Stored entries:
○ ○ ○ ○ ○

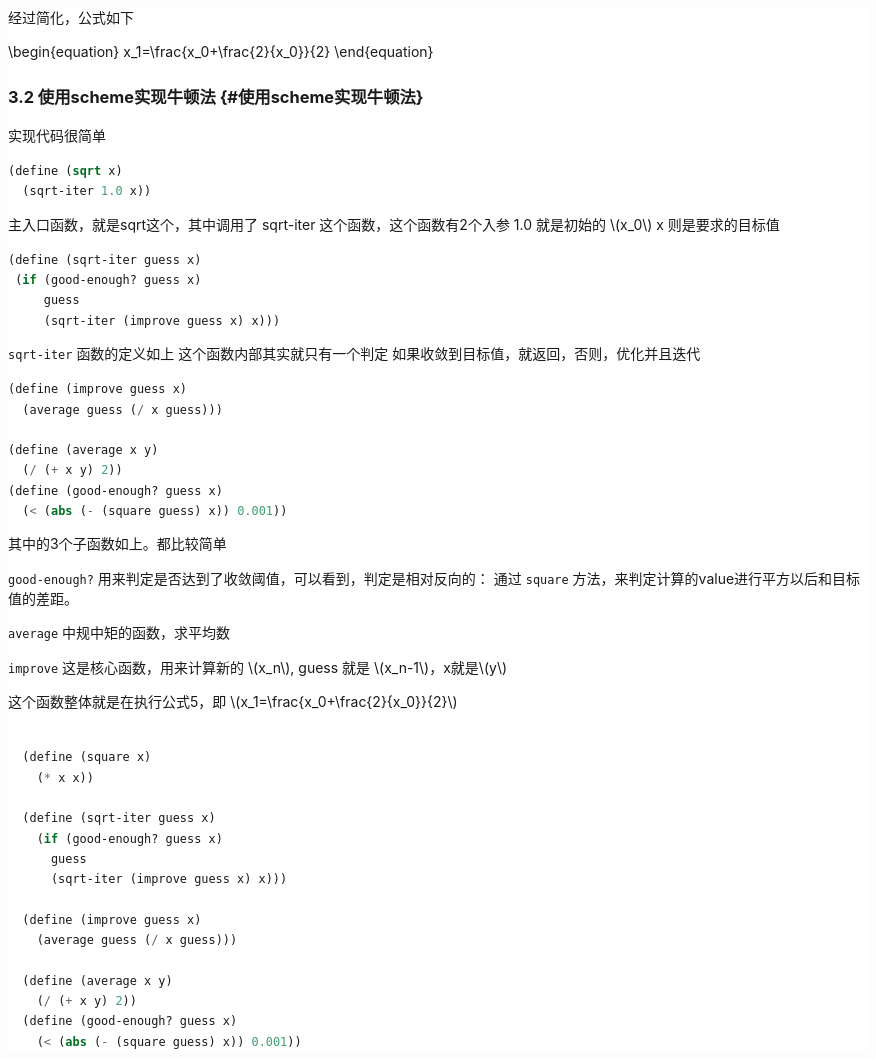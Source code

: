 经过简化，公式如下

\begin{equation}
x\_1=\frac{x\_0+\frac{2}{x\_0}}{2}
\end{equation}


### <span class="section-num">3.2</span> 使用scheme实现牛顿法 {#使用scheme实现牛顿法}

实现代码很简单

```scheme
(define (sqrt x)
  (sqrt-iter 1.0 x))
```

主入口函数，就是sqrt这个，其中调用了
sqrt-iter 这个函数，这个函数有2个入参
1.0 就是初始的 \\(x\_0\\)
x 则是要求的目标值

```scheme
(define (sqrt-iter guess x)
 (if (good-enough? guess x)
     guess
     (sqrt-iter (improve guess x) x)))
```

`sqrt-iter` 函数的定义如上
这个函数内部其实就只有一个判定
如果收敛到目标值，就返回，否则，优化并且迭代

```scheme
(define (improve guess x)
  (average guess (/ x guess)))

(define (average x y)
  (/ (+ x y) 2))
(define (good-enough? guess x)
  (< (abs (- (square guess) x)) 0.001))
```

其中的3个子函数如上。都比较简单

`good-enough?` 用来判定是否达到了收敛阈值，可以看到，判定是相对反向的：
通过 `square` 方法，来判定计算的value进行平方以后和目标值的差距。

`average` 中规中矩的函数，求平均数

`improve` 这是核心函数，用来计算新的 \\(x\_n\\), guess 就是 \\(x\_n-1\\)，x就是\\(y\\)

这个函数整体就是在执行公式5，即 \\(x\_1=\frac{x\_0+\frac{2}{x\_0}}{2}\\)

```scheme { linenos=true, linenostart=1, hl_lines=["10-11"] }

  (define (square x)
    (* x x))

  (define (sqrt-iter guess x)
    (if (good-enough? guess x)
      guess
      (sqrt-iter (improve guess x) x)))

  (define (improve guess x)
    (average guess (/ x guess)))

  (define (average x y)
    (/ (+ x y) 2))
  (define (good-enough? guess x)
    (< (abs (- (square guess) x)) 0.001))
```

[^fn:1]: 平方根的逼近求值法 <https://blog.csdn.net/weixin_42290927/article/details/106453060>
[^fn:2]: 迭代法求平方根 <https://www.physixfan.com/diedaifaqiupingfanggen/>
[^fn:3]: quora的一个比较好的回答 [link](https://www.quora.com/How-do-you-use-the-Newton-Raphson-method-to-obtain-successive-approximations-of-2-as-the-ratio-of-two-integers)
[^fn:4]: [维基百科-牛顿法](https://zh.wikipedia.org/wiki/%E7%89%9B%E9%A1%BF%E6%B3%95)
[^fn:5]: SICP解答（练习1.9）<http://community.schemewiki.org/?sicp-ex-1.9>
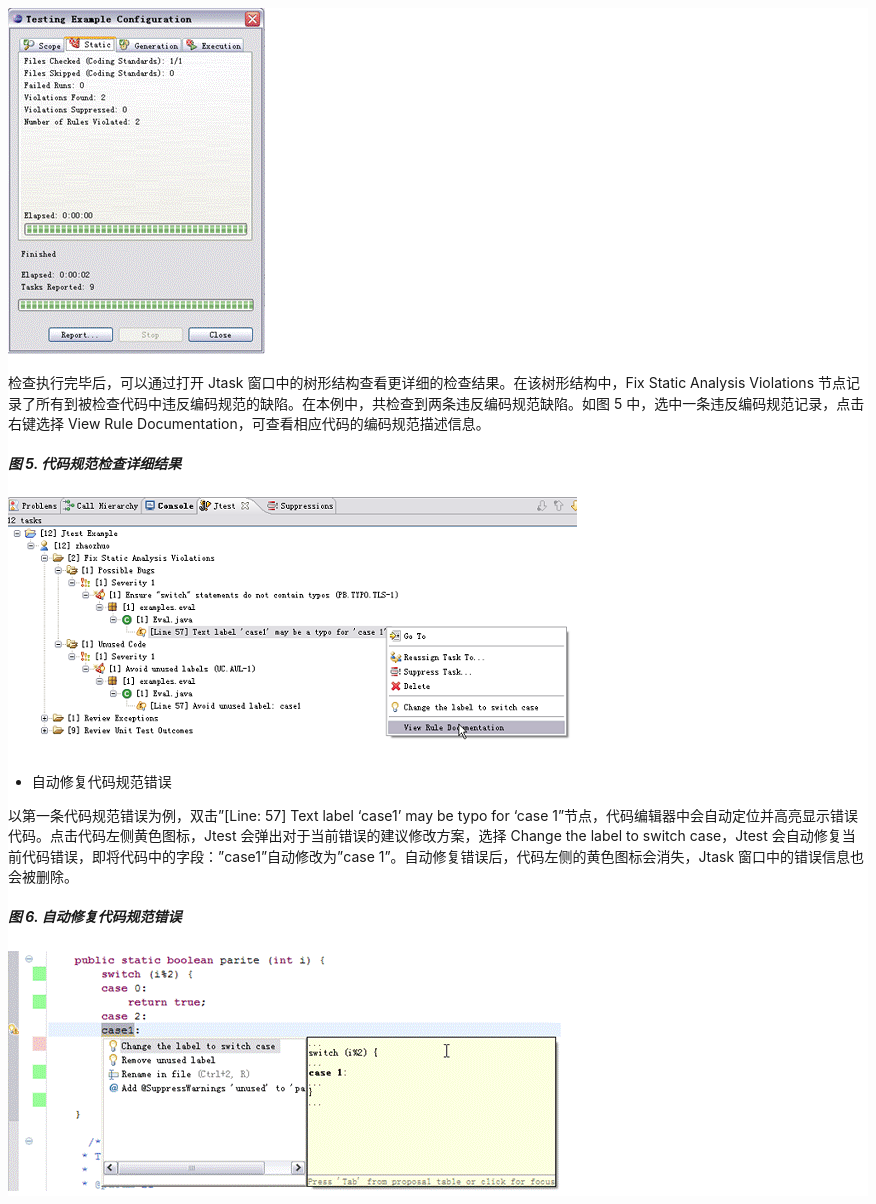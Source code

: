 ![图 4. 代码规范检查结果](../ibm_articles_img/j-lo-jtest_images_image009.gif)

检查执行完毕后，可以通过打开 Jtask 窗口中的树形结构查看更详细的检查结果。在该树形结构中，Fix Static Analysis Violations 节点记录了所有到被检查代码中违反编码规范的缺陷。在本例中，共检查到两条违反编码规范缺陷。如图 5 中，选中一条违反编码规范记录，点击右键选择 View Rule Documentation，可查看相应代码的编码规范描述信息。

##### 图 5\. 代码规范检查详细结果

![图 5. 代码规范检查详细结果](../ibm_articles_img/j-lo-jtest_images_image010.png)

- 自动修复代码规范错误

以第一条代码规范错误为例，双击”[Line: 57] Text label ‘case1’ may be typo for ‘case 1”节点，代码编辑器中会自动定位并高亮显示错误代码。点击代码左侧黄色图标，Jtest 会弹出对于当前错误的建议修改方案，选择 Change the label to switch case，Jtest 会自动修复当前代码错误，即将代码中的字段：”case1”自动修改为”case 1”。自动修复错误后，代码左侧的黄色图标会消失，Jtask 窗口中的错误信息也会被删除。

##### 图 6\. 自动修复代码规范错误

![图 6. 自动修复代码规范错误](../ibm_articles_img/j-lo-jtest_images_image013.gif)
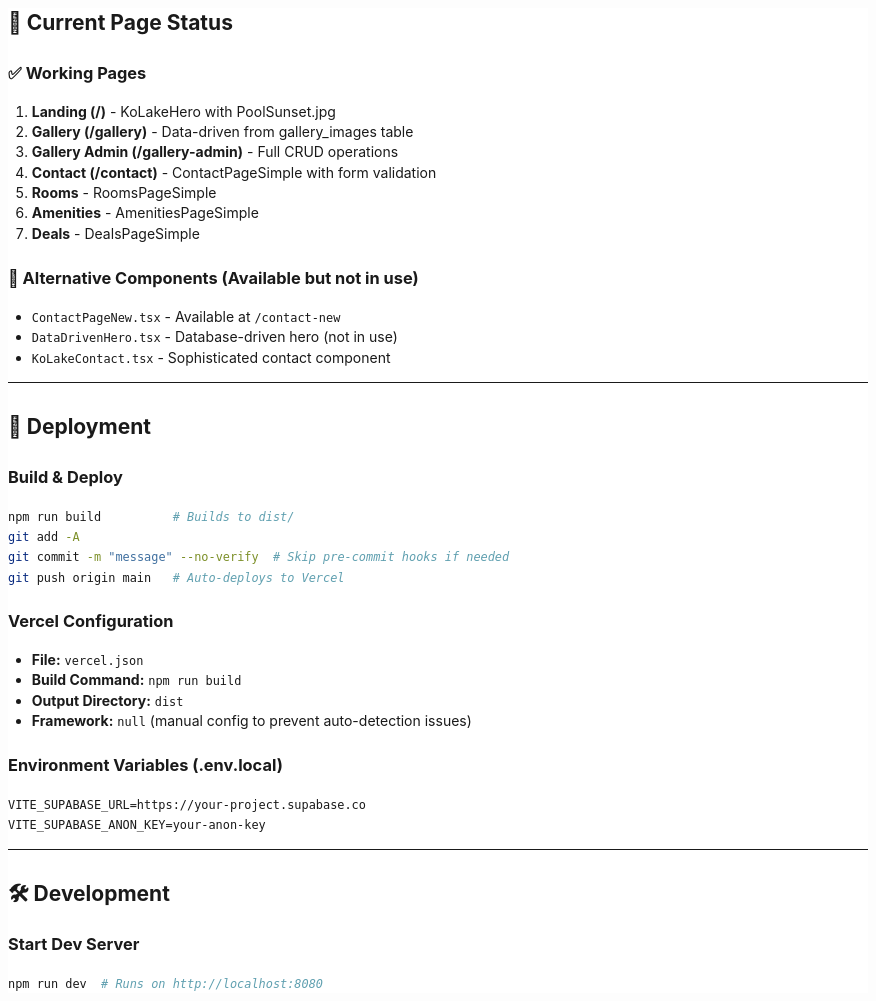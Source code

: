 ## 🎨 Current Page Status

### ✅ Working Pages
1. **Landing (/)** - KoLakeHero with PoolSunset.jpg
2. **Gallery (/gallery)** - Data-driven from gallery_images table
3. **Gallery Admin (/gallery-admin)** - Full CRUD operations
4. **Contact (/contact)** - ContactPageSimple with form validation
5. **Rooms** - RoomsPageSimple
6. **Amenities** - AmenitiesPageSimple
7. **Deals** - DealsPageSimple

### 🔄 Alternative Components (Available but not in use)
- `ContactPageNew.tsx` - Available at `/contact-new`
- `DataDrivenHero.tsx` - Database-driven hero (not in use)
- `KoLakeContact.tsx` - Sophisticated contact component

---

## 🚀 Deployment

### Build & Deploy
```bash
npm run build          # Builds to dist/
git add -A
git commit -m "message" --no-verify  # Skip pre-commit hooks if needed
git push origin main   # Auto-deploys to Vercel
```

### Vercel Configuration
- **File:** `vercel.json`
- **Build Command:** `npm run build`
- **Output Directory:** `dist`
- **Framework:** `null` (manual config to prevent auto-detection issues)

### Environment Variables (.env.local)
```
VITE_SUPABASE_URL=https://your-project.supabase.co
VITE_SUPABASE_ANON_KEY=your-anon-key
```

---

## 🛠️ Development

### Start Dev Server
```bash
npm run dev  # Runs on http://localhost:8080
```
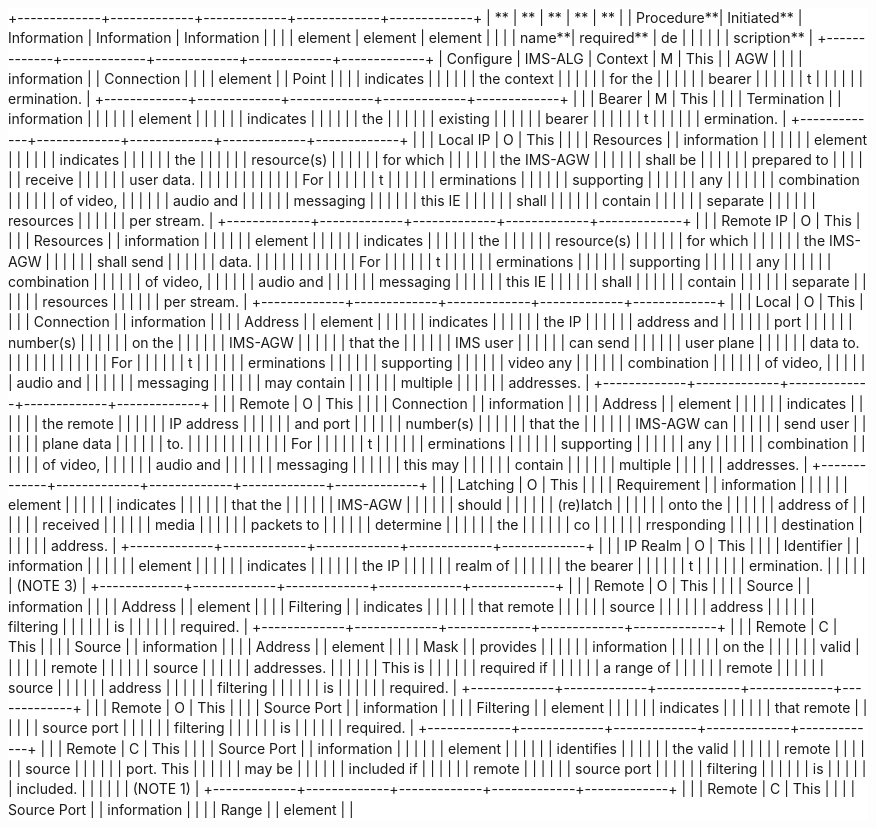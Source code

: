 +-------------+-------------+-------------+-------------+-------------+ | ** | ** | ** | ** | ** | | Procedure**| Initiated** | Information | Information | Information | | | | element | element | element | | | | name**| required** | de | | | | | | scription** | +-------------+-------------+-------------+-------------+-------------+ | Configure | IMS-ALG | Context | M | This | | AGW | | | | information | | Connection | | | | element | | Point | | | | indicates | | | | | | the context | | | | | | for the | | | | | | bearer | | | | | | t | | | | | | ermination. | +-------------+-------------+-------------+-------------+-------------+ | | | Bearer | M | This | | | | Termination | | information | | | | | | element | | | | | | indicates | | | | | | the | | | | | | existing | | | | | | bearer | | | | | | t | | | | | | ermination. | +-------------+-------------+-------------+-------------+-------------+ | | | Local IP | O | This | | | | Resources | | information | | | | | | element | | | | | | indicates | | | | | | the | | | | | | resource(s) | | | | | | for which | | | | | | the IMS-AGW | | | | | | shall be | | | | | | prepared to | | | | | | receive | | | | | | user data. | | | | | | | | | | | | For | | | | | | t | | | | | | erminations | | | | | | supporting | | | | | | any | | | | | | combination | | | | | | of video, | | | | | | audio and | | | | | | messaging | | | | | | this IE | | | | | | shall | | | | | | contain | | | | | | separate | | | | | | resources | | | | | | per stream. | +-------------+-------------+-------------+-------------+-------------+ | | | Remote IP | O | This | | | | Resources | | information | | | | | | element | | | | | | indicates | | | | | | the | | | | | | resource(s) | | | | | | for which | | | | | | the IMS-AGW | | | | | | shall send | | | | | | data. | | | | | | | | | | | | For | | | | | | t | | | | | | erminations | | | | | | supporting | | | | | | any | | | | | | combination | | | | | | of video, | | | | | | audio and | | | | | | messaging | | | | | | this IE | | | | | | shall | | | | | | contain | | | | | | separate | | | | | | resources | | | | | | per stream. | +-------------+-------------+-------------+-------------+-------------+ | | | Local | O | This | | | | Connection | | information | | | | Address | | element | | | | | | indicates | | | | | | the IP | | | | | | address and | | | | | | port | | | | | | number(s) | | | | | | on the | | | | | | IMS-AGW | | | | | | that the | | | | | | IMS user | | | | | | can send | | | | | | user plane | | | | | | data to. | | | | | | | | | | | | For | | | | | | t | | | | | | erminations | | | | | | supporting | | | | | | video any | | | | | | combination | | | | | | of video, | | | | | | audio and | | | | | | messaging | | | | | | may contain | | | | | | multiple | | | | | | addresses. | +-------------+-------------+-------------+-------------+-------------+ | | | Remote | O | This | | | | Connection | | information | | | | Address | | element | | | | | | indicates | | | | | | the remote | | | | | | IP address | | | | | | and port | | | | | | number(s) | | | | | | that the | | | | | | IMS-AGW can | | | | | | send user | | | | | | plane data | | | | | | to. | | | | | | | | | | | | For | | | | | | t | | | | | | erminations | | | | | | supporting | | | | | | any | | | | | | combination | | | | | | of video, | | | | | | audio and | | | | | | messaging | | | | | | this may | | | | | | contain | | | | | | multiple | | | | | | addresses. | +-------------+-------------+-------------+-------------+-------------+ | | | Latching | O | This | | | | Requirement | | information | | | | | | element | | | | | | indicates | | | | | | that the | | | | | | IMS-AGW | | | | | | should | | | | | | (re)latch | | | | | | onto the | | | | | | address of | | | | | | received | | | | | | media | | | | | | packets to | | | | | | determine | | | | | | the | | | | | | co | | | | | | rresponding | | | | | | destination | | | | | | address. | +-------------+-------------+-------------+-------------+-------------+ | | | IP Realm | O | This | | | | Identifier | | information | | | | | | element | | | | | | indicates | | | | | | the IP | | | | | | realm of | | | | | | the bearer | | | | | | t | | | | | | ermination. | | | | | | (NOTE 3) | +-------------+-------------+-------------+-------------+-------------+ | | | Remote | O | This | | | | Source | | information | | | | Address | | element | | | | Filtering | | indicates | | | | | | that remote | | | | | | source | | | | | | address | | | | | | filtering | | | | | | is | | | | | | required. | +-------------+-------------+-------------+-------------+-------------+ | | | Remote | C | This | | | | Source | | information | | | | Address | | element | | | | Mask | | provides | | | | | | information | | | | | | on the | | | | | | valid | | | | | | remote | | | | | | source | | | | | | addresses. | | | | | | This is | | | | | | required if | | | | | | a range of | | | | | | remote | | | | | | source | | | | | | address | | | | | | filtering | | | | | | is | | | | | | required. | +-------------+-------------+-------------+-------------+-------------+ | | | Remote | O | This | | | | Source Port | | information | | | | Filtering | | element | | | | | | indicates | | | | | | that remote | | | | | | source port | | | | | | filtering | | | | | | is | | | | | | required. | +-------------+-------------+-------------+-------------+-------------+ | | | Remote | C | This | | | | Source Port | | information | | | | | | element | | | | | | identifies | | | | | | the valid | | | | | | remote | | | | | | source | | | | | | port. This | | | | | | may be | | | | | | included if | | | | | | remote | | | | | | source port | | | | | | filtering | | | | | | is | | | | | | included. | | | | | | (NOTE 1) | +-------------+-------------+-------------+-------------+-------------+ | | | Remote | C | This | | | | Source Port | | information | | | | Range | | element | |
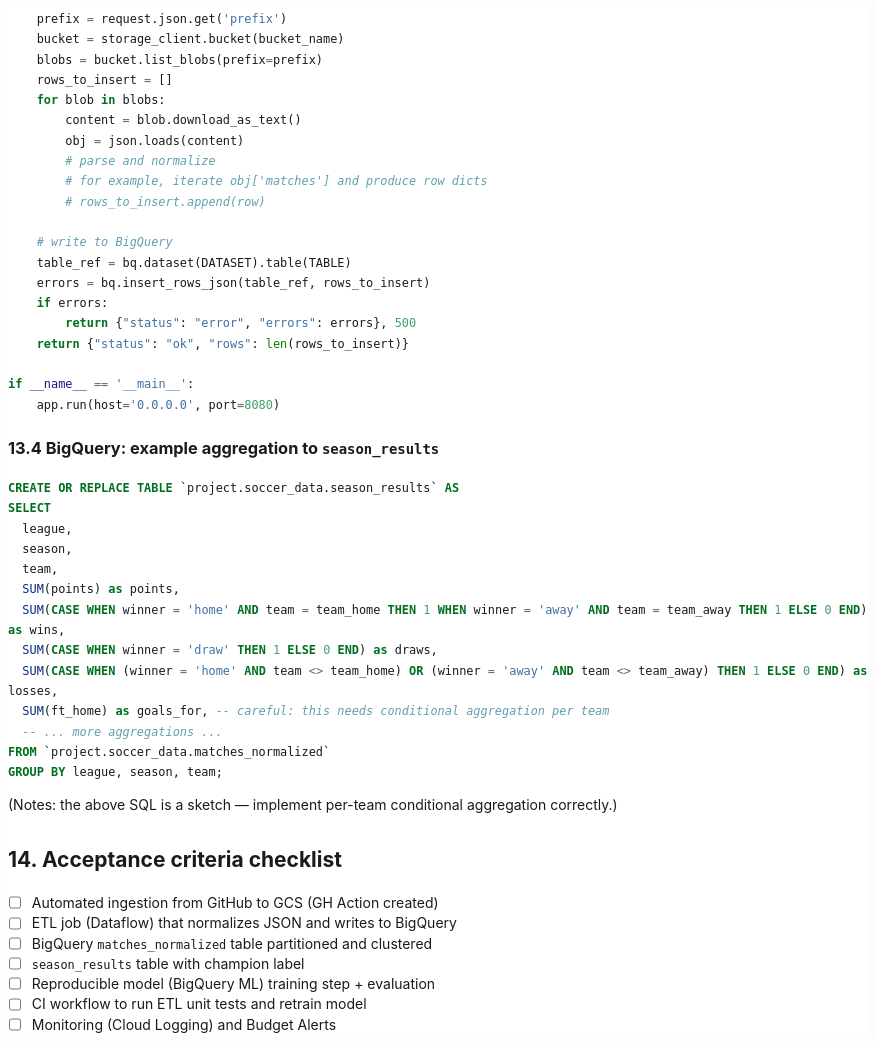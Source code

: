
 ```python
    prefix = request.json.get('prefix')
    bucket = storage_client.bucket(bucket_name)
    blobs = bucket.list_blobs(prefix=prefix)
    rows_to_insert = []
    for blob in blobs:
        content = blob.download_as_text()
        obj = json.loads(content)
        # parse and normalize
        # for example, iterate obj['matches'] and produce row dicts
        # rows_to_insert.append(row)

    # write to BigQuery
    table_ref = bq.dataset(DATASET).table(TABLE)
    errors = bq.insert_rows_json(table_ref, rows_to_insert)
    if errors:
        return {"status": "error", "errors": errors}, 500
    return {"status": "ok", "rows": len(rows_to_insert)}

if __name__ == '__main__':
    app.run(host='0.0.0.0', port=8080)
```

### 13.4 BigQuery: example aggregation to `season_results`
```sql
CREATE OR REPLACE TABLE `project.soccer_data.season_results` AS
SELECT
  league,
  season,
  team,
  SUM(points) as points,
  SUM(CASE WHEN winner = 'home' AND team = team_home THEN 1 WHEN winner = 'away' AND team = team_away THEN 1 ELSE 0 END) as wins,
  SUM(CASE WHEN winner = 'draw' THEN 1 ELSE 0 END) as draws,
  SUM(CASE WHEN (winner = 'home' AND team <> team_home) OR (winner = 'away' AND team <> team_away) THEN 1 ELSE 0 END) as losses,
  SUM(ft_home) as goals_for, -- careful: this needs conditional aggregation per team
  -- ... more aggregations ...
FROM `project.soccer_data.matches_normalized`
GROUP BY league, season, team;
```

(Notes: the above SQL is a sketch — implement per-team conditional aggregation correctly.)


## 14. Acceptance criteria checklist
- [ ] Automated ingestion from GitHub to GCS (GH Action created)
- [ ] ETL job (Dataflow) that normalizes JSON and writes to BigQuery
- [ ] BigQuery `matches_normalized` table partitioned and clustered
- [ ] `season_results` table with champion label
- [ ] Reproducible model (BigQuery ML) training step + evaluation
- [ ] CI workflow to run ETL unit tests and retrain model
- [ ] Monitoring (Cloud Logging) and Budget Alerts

○ ○ ○ ○ ○

> **WHAT IS REQUIRED**: Give again, exactly, the lines from the start of the data through the one holding "- 自动修复代码规范错误"; omit the pictures.

> **EXERCISE OUTPUT**:
Source code

: 经过简化，公式如下

\begin{equation}
x\_1=\frac{x\_0+\frac{2}{x\_0}}{2}
\end{equation}


### <span class="section-num">3.2</span> 使用scheme实现牛顿法 {#使用scheme实现牛顿法}

实现代码很简单

```scheme
(define (sqrt x)
  (sqrt-iter 1.0 x))
```

主入口函数，就是sqrt这个，其中调用了
sqrt-iter 这个函数，这个函数有2个入参
1.0 就是初始的 \\(x\_0\\)
x 则是要求的目标值

```scheme
(define (sqrt-iter guess x)
 (if (good-enough? guess x)
     guess
     (sqrt-iter (improve guess x) x)))
```

`sqrt-iter` 函数的定义如上
这个函数内部其实就只有一个判定
如果收敛到目标值，就返回，否则，优化并且迭代

```scheme
(define (improve guess x)
  (average guess (/ x guess)))

(define (average x y)
  (/ (+ x y) 2))
(define (good-enough? guess x)
  (< (abs (- (square guess) x)) 0.001))
```

其中的3个子函数如上。都比较简单

`good-enough?` 用来判定是否达到了收敛阈值，可以看到，判定是相对反向的：
通过 `square` 方法，来判定计算的value进行平方以后和目标值的差距。

`average` 中规中矩的函数，求平均数

`improve` 这是核心函数，用来计算新的 \\(x\_n\\), guess 就是 \\(x\_n-1\\)，x就是\\(y\\)

这个函数整体就是在执行公式5，即 \\(x\_1=\frac{x\_0+\frac{2}{x\_0}}{2}\\)

```scheme { linenos=true, linenostart=1, hl_lines=["10-11"] }

  (define (square x)
    (* x x))

  (define (sqrt-iter guess x)
    (if (good-enough? guess x)
      guess
      (sqrt-iter (improve guess x) x)))

  (define (improve guess x)
    (average guess (/ x guess)))

  (define (average x y)
    (/ (+ x y) 2))
  (define (good-enough? guess x)
    (< (abs (- (square guess) x)) 0.001))
```

[^fn:1]: 平方根的逼近求值法 <https://blog.csdn.net/weixin_42290927/article/details/106453060>
[^fn:2]: 迭代法求平方根 <https://www.physixfan.com/diedaifaqiupingfanggen/>
[^fn:3]: quora的一个比较好的回答 [link](https://www.quora.com/How-do-you-use-the-Newton-Raphson-method-to-obtain-successive-approximations-of-2-as-the-ratio-of-two-integers)
[^fn:4]: [维基百科-牛顿法](https://zh.wikipedia.org/wiki/%E7%89%9B%E9%A1%BF%E6%B3%95)
[^fn:5]: SICP解答（练习1.9）<http://community.schemewiki.org/?sicp-ex-1.9>
Source code

: ![图 4. 代码规范检查结果](../ibm_articles_img/j-lo-jtest_images_image009.gif)

检查执行完毕后，可以通过打开 Jtask 窗口中的树形结构查看更详细的检查结果。在该树形结构中，Fix Static Analysis Violations 节点记录了所有到被检查代码中违反编码规范的缺陷。在本例中，共检查到两条违反编码规范缺陷。如图 5 中，选中一条违反编码规范记录，点击右键选择 View Rule Documentation，可查看相应代码的编码规范描述信息。

##### 图 5\. 代码规范检查详细结果

![图 5. 代码规范检查详细结果](../ibm_articles_img/j-lo-jtest_images_image010.png)

- 自动修复代码规范错误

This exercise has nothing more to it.